• _What this task involves_:
From the records below, give the number of lines that include the word "систему". Add no other words.

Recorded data
= = = =

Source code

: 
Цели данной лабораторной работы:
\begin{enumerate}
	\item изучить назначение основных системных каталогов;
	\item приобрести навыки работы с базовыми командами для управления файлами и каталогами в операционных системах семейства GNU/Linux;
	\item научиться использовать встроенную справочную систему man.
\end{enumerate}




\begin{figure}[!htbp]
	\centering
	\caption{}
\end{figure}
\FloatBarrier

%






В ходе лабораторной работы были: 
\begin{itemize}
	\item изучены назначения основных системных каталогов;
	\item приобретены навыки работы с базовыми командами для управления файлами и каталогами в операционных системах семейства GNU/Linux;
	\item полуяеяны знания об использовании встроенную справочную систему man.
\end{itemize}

= = = =

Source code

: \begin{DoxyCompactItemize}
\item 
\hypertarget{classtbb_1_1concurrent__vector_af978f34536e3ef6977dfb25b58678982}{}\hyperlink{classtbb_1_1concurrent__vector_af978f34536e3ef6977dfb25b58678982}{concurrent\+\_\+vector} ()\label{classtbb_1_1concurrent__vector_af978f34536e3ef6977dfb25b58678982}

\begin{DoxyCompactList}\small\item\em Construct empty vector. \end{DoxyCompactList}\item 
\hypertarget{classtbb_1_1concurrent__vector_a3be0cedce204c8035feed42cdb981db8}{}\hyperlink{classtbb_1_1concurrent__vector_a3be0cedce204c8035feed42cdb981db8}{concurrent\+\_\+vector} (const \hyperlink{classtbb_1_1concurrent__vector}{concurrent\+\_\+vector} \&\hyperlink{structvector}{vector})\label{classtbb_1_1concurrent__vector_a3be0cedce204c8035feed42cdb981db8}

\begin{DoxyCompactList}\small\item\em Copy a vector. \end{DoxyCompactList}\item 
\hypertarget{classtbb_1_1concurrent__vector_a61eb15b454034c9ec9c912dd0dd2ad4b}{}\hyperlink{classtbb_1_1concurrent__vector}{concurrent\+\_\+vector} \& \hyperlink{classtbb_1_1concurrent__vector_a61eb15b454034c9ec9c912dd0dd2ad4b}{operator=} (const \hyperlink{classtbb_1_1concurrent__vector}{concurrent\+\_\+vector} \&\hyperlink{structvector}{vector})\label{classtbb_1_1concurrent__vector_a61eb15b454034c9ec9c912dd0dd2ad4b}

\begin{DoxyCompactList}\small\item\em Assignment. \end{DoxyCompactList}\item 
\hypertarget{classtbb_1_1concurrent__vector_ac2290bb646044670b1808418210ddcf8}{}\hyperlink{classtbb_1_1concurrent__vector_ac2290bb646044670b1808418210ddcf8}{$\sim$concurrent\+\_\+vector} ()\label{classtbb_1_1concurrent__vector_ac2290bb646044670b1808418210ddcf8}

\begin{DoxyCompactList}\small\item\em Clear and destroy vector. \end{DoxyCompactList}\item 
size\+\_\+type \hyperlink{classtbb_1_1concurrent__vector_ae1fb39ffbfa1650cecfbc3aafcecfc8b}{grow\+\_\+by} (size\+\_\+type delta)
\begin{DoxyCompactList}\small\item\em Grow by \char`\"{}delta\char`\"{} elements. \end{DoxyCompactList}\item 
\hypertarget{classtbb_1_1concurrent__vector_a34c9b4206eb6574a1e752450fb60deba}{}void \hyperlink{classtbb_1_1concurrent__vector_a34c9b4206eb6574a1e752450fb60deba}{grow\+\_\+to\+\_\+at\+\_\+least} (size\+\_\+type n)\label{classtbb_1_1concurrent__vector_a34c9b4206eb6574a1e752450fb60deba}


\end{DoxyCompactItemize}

= = = =

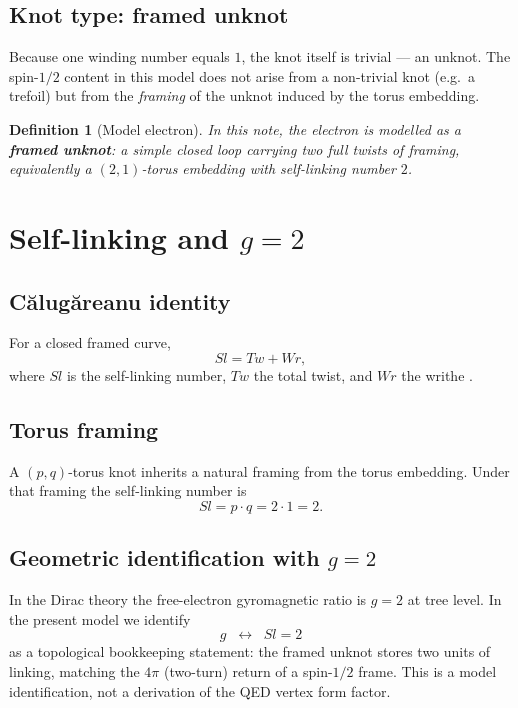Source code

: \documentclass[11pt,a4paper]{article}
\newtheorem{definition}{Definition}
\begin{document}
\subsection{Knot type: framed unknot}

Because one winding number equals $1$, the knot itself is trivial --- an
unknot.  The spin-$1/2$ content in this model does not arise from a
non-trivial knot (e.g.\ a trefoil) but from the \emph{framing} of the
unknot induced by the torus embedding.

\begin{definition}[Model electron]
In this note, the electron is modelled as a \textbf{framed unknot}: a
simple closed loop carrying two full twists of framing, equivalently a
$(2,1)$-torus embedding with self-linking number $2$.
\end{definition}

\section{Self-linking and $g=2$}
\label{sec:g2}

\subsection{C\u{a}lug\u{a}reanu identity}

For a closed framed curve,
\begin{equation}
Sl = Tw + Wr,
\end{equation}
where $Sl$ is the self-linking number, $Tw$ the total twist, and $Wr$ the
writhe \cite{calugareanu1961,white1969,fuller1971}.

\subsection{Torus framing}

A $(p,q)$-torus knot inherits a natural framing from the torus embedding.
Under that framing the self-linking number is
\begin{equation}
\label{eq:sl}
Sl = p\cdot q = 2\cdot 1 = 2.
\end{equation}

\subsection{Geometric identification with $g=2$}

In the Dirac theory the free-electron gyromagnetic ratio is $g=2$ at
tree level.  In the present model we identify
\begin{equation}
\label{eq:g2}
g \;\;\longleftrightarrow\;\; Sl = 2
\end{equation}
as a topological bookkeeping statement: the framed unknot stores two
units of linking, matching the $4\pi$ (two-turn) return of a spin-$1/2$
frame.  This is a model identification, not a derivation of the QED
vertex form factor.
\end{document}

= = = =

• _Exercise answer_:
2